VI. Graduate student union do not make a convincing case.

My last argument is based on a critique of the narrative and worldview implicit in the graduate student unionization movement at Harvard. Supporters of the movement at Harvard have provided neither a convincing nor plausible case for unionization.

  • Union supporters’ worldview: Union supporters view the University administration as students’ enemy. (You can see evidence of this thinking in their response to Harvard’s FAQ.) They claim, rather than having the best interest of students in mind, the administrators prioritize programs that seek profit and other misguided ambitions. If the administrators understood properly the importance of student workers, then they would start treating them with more respect and dignity. With more proper compensation and support, students can better achieve the institution’s mission. This is why students need to form a union. With a union, students can negotiate a contract that spells out the terms and conditions of employment. With a union, students can demand greater and more proper compensation for their work, and the University will no longer be allowed to change arbitrarily and unilaterally the compensation and support they give to students whenever and however they’d like. With a union, students will have additional protections against abuse that they so far have been forced to endure without a proper recourse. Without a union, students are helpless individuals against a powerful organization. With a union, students too can be powerful.
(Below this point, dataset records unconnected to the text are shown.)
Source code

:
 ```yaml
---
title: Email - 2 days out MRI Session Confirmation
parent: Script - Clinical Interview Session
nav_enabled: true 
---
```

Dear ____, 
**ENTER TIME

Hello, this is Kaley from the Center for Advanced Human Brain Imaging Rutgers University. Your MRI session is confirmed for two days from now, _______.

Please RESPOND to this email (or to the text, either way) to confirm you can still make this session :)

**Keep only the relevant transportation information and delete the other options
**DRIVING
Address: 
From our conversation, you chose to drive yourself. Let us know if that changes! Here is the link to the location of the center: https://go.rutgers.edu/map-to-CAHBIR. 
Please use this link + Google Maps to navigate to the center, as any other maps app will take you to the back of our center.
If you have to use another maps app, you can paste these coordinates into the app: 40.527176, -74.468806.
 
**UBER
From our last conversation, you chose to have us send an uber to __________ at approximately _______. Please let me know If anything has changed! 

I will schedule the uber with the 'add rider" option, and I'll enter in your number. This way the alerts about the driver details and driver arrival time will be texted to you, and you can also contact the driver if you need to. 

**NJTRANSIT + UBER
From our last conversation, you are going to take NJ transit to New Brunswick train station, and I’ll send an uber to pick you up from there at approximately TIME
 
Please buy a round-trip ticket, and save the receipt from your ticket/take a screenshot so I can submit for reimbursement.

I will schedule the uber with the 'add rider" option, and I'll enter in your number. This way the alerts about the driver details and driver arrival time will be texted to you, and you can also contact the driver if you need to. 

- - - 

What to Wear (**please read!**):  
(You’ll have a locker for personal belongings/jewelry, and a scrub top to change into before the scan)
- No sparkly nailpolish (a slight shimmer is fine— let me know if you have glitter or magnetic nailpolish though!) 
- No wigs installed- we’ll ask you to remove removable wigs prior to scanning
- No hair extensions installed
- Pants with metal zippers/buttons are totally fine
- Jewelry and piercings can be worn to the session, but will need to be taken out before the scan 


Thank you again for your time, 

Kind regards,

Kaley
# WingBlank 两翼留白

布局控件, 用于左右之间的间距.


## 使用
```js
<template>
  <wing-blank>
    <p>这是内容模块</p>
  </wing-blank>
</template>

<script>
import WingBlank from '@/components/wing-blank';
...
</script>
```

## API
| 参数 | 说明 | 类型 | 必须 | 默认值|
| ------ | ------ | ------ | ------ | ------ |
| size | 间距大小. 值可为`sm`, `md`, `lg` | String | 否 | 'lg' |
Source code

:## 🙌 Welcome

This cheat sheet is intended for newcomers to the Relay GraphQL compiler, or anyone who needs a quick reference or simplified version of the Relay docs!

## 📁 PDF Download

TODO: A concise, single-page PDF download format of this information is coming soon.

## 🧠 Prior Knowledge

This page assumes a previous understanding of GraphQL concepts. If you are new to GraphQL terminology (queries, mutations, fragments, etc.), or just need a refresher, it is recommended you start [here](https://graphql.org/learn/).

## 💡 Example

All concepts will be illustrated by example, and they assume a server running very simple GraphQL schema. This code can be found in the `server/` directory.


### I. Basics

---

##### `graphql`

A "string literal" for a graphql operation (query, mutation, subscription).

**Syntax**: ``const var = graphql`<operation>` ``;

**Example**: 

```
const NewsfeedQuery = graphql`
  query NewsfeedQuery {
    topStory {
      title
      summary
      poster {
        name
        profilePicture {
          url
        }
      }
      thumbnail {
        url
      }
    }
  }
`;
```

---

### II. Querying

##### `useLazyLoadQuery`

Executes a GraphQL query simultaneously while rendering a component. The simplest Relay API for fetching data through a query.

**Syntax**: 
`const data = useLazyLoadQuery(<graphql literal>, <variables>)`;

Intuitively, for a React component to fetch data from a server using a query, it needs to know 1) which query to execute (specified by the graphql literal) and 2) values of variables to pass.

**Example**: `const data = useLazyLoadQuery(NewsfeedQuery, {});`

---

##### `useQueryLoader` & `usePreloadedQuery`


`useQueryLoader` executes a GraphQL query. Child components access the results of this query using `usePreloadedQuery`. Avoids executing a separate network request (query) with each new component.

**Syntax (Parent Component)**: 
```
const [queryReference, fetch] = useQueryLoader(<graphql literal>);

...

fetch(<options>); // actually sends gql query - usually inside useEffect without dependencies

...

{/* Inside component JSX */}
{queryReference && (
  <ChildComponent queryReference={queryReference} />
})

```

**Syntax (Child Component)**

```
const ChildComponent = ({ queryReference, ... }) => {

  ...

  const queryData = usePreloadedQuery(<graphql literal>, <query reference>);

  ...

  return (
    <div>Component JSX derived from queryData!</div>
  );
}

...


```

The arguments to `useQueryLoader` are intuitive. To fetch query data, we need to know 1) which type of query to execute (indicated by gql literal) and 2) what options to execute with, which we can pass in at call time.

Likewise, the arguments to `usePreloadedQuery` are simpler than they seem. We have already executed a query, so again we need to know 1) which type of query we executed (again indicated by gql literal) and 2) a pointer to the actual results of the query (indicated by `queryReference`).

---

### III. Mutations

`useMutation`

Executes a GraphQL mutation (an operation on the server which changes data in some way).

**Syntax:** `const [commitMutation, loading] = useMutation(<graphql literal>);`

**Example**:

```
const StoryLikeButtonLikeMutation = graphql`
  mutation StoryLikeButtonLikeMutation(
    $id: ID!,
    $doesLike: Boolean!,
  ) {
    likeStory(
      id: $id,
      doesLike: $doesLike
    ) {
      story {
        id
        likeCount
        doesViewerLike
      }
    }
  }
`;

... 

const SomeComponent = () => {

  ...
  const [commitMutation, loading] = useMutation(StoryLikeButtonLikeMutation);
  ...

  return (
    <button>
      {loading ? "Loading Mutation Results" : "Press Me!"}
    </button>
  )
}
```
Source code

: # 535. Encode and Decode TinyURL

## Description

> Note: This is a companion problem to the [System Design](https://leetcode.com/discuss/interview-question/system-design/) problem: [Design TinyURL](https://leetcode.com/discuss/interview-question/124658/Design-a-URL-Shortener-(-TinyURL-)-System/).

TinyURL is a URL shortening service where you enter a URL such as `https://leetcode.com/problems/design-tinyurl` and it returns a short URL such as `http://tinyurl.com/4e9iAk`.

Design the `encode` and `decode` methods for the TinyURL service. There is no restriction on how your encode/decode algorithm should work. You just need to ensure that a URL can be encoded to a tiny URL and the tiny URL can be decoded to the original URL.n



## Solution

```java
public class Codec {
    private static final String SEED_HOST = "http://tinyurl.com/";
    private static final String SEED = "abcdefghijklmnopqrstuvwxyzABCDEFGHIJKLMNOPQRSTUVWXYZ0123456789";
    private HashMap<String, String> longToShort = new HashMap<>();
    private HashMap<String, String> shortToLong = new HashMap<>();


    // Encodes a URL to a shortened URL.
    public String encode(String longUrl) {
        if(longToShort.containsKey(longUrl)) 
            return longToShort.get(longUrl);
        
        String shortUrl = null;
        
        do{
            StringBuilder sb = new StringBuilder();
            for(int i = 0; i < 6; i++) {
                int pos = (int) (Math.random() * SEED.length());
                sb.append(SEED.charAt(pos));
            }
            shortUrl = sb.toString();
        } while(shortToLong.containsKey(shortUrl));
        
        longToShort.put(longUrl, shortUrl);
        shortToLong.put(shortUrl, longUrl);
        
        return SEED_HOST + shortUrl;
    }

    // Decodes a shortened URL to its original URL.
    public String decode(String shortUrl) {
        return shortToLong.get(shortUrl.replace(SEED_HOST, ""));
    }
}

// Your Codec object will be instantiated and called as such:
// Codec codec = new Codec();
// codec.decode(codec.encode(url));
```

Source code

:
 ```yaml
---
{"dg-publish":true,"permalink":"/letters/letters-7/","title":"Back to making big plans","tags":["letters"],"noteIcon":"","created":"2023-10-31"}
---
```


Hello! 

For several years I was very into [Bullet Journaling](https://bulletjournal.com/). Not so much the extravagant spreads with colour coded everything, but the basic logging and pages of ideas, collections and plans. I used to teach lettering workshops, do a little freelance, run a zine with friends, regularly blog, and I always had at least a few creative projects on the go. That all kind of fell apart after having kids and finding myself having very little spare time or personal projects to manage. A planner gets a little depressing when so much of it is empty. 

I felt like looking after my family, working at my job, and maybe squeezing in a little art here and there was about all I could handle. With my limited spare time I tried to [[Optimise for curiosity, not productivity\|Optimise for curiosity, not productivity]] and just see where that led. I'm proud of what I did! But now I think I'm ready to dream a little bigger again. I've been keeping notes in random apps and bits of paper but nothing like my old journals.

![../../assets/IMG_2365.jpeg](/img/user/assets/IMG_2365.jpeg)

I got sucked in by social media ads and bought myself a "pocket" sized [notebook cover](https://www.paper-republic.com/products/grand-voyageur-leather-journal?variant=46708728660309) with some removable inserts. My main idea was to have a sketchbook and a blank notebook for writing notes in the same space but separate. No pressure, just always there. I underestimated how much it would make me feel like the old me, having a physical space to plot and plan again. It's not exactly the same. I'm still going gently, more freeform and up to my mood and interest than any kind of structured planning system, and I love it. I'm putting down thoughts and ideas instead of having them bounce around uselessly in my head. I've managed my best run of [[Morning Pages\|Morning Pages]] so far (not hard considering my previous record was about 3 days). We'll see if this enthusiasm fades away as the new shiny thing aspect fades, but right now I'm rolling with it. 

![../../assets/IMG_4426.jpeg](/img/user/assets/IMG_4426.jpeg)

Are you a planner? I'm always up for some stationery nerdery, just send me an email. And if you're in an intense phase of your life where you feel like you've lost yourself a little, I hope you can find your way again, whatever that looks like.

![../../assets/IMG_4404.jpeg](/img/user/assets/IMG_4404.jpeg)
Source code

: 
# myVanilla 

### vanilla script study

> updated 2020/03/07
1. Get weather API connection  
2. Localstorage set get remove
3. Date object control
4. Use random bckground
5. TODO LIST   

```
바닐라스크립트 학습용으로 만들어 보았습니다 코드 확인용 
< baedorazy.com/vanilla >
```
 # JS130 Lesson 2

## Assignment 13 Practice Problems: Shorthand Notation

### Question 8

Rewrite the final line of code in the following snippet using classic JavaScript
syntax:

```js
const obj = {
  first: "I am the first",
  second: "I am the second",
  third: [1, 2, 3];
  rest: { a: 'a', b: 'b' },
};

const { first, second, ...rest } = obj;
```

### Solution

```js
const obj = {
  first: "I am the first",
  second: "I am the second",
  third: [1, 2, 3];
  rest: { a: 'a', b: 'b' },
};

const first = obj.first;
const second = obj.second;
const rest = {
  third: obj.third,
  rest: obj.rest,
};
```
  • A critique of the union’s worldview: Although the above narrative is strikingly popular among many students and other observers, it does not accord with reality. 
    • University has the best interests of students in mind: First, there are reasons to believe that the University administrators are already doing their best in supporting students financially. The University operates in a marketplace and it is in its best interest to offer the highest support it can to attract the best talents around the world. This is reflected in the fact that the amount of compensation and financial aid the University provided to its students steadily increased over the past few decades. (Here is a brief summary.) Note that this progress was made without a union or threat of unionization. As a result, Harvard is more affordable than ever. This occurred over the last thirty years during which ordinary people’s wages stagnated. It is a testament to the University’ continued commitment to making its education available to any person who is qualified.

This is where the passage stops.